Alexandre Martins, cm.

Em uma escola são formados os alunos que entram leigos e saem instruídos. A escola é formada sem alunos, os quais entram nela depois. Uma Congregação Mariana, por mais que seja denominada “escola”, não é formada assim.

 

Um costume claro

As clássicas Congregações Marianas eram formadas após a Consagração das pessoas interessadas. Evidentemente que não eram admitidos qualquer pessoa, e os critérios eram rígidos, mas uma Congregação Mariana somente era uma real Congregação Mariana quando havia um grupo inicial de Congregados.
Era claramente entendido na época que uma Congregação Mariana é um agrupamento de Congregados e não simplesmente uma associação vazia, como se fosse uma “empresa clerical”. São os Congregados que fazem a Congregação Mariana e não a Congregação que faz os Congregados.
Parece, à primeira vista, um contra senso: como a Congregação Mariana não “faz” Congregados se somente após um período de formação justamente dentro de uma Congregação Mariana é que uma pessoa se “torna” uma Congregado?
A resposta requer um raciocínio simples: é a própria pessoa que se torna Congregado e não é “fabricada” por uma Congregação Mariana.
Em uma escola a criança é formada, mesmo sem uma total compreensão do que aprende. Muitas vezes é apenas um automatismo de aprendizado e somente no futuro terá uma melhor compreensão do que aprendem. No Exército os soldados são adestrados a terem atitudes em um confronto armado, mas não tem a real compreensão da sua função no teatro de guerra.
A Congregação Mariana, como agrupamento de pessoas fiéis e dedicadas à Virgem Maria, não somente ensina mas vive uma vida profundamente cristã. Em uma Congregação Mariana não se fazem atividades automáticas e sem sentido claro, mas atitudes praticas que são a materialização de uma vida espiritualizada, pois se sabe que a alma de todo apostolado é a vida interior. Diz o Papa Pio XII:“Desse fervoroso anseio da vida interior brota, como que espontaneamente, aquela completa formação apostólica dos congregados, acomodada sempre às novas e variadas necessidades e circunstâncias da sociedade humana, de tal maneira que não hesitamos um momento em asseverar que o modelo do homem católico, qual a congregação mariana, já desde os princípios, costumou formá-lo com não menor adequação que às necessidades dos passados tempos, corresponde às dos nossos, dado que hoje, talvez, mais que outrora, são precisos homens solidamente formados na vida cristã.”1
Uma Congregação Mariana, portanto, não é uma sala com livros e mobília, mas um agrupamento de pessoas consagradas à Virgem Maria.
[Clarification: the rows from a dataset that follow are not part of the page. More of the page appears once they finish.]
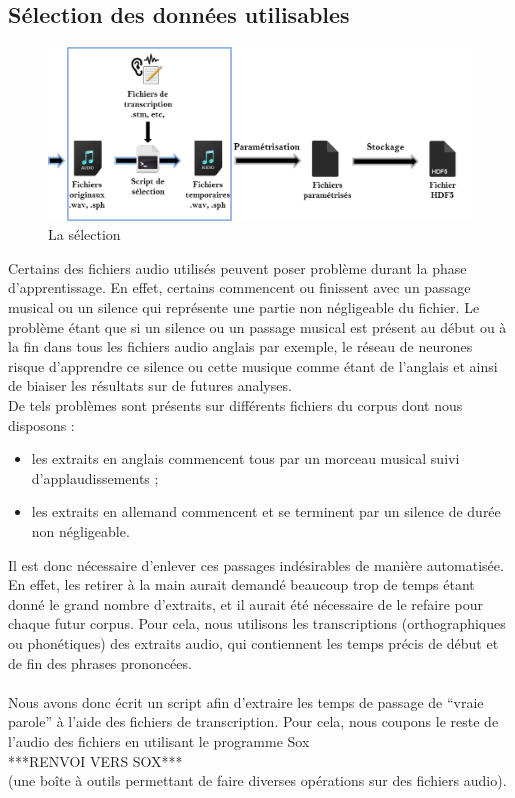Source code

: \documentclass{article}
\begin{document}
\subsection{Sélection des données utilisables}

\newpage

\hphantom{.}
\begin{figure}[h]
  \centerline{\includegraphics[scale=0.8]{img/schema_selection.png}}
  \caption{La sélection}
\end{figure}

Certains des fichiers audio utilisés peuvent poser problème durant la phase d'apprentissage. En effet, certains commencent ou finissent avec un passage musical ou un silence qui représente une partie non négligeable du fichier. Le problème étant que si un silence ou un passage musical est présent au début ou à la fin dans tous les fichiers audio anglais par exemple, le réseau de neurones risque d'apprendre ce silence ou cette musique comme étant de l'anglais et ainsi de biaiser les résultats sur de futures analyses.\\
\noindent De tels problèmes sont présents sur différents fichiers du corpus dont nous disposons :
\begin{itemize}
    \item les extraits en anglais commencent tous par un morceau musical suivi d'applaudissements ;

    \item les extraits en allemand commencent et se terminent par un silence de durée non négligeable.
    \end{itemize}
    
\noindent Il est donc nécessaire d'enlever ces passages indésirables de manière automatisée. En effet, les retirer à la main aurait demandé beaucoup trop de temps étant donné le grand nombre d'extraits, et il aurait été nécessaire de le refaire pour chaque futur corpus. Pour cela, nous utilisons les transcriptions (orthographiques ou phonétiques) des extraits audio, qui contiennent les temps précis de début et de fin des phrases prononcées.\\
 \\
 Nous avons donc écrit un script afin d'extraire les temps de passage de ``vraie parole'' à l'aide des fichiers de transcription. Pour cela, nous coupons le reste de l'audio des fichiers en utilisant le programme Sox \\
 ***RENVOI VERS SOX***\\(une boîte à outils permettant de faire diverses opérations sur des fichiers audio).
\end{document}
E que talvez precise dessa sala...
Por isso nos causa estranheza a demora injustificada em permitir a Consagração de novos membros. Por isso pode uma Congregação Mariana ser ereta em qualquer lugar. Por isso os locais de reunião são como que “santificados” dos locais escolhidos. Por isso uma Congregação Mariana reaparece coo mágica quando um grupo de Congregados novamente se reúne.

 

Dois exemplos comparativos

Um exemplo que pode ilustrar essa “criação” de uma Congregação Mariana pelo simples agrupamento de Congregados acontece no Exercito.
O Comando de uma região resolve criar um novo pelotão por algum motivo importante. O primeiro passo é relacionar soldados para esse pelotão. Soldados que já são formados, que possuem o treinamento necessário para serem reais combatentes. Com esse grupo em quantidade minima necessária, é criado o pelotão, com sua flâmula própria, nome próprio e ate mesmo um patrono.
De igual modo o “exercito de Maria” é criado. São os Congregados marianos já formados no amor à Virgem Maria, consagrados a Ela que formam uma Congregação Mariana e não o contrario. “Por essa consagração, o congregado fica para sempre obrigado para com a santíssima Virgem, a não ser que seja despedido por indigno, ou que, por ligeireza de ânimo, ele mesmo abandone a congregação”.2
Um outro exemplo tomamos de dentro das próprias Congregações Marianas: a formação de uma Federação.
Pela Regra e pela Tradição, uma Federação3 é formada com o numero minimo de três Congregações Marianas. Não se concebe, nem nunca houve, a criação de uma Federação Diocesana para promover a fundação de Congregações Marianas em uma diocese, como se fosse uma “fábrica de Congregações”. A Federação é a criação da união de algumas Congregações como uma Congregação é o resultado da reunião de alguns congregados.

 

O Congregado é a base da Congregação

Vê-se então ao caráter antropocêntrico das Congregações Marianas, e não o caráter institucional que alguns teimam em promover. É o homem que é o valorizado nas Congregações Marianas e como filho adotivo de Deus como herdeiro da Pátria Celeste e não como um membro de uma instituição qualquer, como se fosse peça ordinária de uma máquina. As Congregações Marianas não são uma “massa de pessoas” mas um agrupamento de indivíduos pensantes e atuantes.
A Congregação Mariana “destina-se a acender nos congregados de Maria aquelas chamas da divina caridade e a alimentar e fortalecer aquela vida interior, necessária sobremaneira nesta nossa idade, em que, como noutra ocasião com dor advertimos, tantas multidões de homens padecem "vazio de alma e profunda indigência espiritual".4
E também “o objetivo fundamental da formação espiritual do Congregado Mariano é levá-lo à descoberta, cada vez mais clara, da própria vocação como batizado e consagrado a Nossa Senhora e à disponibilidade generosa para viver esta vocação no cumprimento da missão divina e humana que dela decorre”.5
É o “pensar o Congregado” que percebemos que na sua formação “é igualmente, importante o conhecimento e a prática dos métodos de trabalho pastoral que o capacitem para desempenhar eficazmente sua missão apostólica e a atividade evangelizadora na comunidade em que atua e no meio familiar e social.”6 E, ainda mais, fomentar no Congregado “o crescimento no campo dos valores humanos, como a competência profissional, o sentido de família, o espírito cívico e as virtudes próprias da convivência social como a honradez, o amor à justiça e à verdade, a sinceridade, a amabilidade, a fortaleza de ânimo, o senso de responsabilidade”.7
Que a Virgem Maria nos ajude valorizar a nossa Consagração Perpetua a Ela, um ato que nos torna seus filhos prediletos e os pilares de suas Congregações.
Salve, Maria!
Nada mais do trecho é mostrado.